Things start with a fake-out. A drunken hookup goes wrong, and a poor man ends up with a penile fracture. If this doesn’t seem like the kind of thing that Watson and his fellows would usually deal with, well, you’re right – that’s because it’s not the case of the week. With a bit of probing, Ingrid discovers that the man’s mystery partner – “a baddie” he met on Tinder; his words – is exhibiting some pretty serious neurological symptoms. Her eyes were twitching, she couldn’t stop laughing, and she had balance issues. Sure, she was drunk in a dark room trying to ride a stranger, but symptoms are symptoms.

And so begins a manhunt, since it’s important that the woman is tracked down before whatever is wrong with her kills her. This doesn’t take very long but, again, it isn’t really the point of the episode. The woman, Wren, agrees to come to the clinic for some testing after Shinwell bribes her with $500, but there doesn’t seem to be anything amiss. And yet her symptoms keep worsening, so it’s time for some more investigatory legwork.

It’s eventually revealed that Wren and her younger brother were survivors of a plane crash. Wren, then 12 years of age, took charge and kept her brother alive, but both their parents died. Not exactly well-versed in Arctic survivalism, Wren was nonetheless able to hunt a ready supply of Arctic fox meat, or so she claimed. Of course, Arctic foxes aren’t populous or stupid enough that a 12-year-old with no survival training could farm them for months. Wren was really feeding her and her brother another foodstuff – the corpses from the crash, including their parents.

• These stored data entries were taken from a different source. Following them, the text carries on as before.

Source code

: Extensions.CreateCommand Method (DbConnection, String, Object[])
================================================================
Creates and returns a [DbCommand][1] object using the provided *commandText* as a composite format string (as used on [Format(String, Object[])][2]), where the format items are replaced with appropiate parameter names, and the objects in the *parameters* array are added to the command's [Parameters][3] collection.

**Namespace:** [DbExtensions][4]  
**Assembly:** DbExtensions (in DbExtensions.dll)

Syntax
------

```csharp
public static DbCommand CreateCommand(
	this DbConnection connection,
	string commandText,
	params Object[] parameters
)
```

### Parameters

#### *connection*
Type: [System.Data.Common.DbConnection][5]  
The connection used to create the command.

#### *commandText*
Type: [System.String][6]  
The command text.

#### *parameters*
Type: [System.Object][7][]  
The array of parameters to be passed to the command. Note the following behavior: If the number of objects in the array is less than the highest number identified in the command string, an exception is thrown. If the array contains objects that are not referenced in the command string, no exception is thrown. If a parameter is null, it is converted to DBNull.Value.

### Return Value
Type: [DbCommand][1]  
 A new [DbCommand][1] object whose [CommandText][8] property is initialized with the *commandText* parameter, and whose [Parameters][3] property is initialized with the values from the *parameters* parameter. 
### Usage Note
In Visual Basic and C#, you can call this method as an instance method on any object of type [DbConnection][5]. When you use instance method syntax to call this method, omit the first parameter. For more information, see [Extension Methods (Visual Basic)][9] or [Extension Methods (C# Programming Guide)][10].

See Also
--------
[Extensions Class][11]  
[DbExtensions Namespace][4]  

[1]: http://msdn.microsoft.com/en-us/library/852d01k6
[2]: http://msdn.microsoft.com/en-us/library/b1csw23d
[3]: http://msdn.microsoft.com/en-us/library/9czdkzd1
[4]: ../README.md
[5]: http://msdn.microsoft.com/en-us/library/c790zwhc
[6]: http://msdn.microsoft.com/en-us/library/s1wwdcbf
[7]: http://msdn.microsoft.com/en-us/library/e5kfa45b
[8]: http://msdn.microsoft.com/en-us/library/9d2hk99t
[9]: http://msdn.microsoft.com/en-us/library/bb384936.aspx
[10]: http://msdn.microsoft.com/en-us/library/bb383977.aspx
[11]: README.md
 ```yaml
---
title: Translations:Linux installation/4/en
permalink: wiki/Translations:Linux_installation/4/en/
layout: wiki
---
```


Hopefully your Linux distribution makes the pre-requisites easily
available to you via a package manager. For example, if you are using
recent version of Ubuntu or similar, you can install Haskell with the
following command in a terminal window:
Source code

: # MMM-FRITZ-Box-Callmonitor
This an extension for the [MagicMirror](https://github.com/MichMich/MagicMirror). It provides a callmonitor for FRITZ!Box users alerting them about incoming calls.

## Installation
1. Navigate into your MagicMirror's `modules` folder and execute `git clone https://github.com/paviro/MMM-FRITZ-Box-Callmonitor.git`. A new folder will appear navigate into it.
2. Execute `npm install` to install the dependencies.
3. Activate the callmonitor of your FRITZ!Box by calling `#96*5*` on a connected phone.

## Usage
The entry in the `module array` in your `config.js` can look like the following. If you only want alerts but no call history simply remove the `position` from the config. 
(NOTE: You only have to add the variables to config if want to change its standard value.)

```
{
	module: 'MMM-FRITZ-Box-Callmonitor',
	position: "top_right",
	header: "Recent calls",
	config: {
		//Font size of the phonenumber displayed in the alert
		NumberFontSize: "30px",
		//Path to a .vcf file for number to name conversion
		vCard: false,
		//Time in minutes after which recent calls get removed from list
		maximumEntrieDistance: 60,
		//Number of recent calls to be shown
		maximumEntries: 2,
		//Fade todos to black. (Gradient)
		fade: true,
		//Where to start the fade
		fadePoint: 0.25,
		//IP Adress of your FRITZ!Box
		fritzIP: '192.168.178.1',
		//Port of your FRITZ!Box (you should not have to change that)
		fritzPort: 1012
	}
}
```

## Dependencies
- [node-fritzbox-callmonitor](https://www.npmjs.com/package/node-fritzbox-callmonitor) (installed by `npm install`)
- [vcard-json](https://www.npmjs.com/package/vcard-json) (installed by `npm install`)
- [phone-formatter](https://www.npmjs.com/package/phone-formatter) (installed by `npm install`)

The big twist of Watson Season 2, Episode 12 is that Wren has Kuru, an incredibly rare and fatal neurological disease transmitted by eating the brain tissue of deceased relatives. Yikes! This disease accounts for all of Wren’s symptoms, but again, it isn’t really the point. The point is how the diagnosis relates to her own feelings of grief, guilt, and self-loathing. She never told her brother, Robin, the truth, and he has since ostracised Wren for her worsening erratic behaviour. She’s too ashamed to tell him how they really survived, and attempts to bring about her own death by locking herself in the hospital freezer. There’s so much trauma bundled up in all this that it provides a surprising amount of depth to a case that was already pretty interesting to unravel.

It’s also Ingrid, of all people, who is able to bring Wren back from the brink, reminding her that her actions were motivated by trying to keep her little brother alive. That’s also how Robin sees it. Even knowing the truth, he doesn’t blame his sister for what she did, and instead introduces her to his daughter, who was named after her, and resolves to help her manage the symptoms of the condition, which is incurable.

Even the character-focused stuff is, for the most part, quite good here. Of particular note is that Adams and Lauren are having triplets, which is big news even in a family prone to twins, and it’s causing Adams to seriously re-evaluate their financial situation, which means perhaps having to compromise on his values to flog products he doesn’t believe in. The things we do for our kids!

The weak portions are, as ever, anything involving Sherlock. For some reason, Shinwell has decided to take a leave of absence and abandon his nurse training – and presumably his blossoming relationship with DaCosta – to chase Sherlock halfway across the world. I have no idea why he’d do this, and all the theories I can come up with are unconvincing. It’s a move that this show seems to pull consistently, simply removing pieces from the board – still no sign of Laila! – rather than having to write themselves out of a corner. So, I’m not looking forward to wherever this is going. But I do think “A Family Meal” is, at least on its own terms, unusually deserving of praise.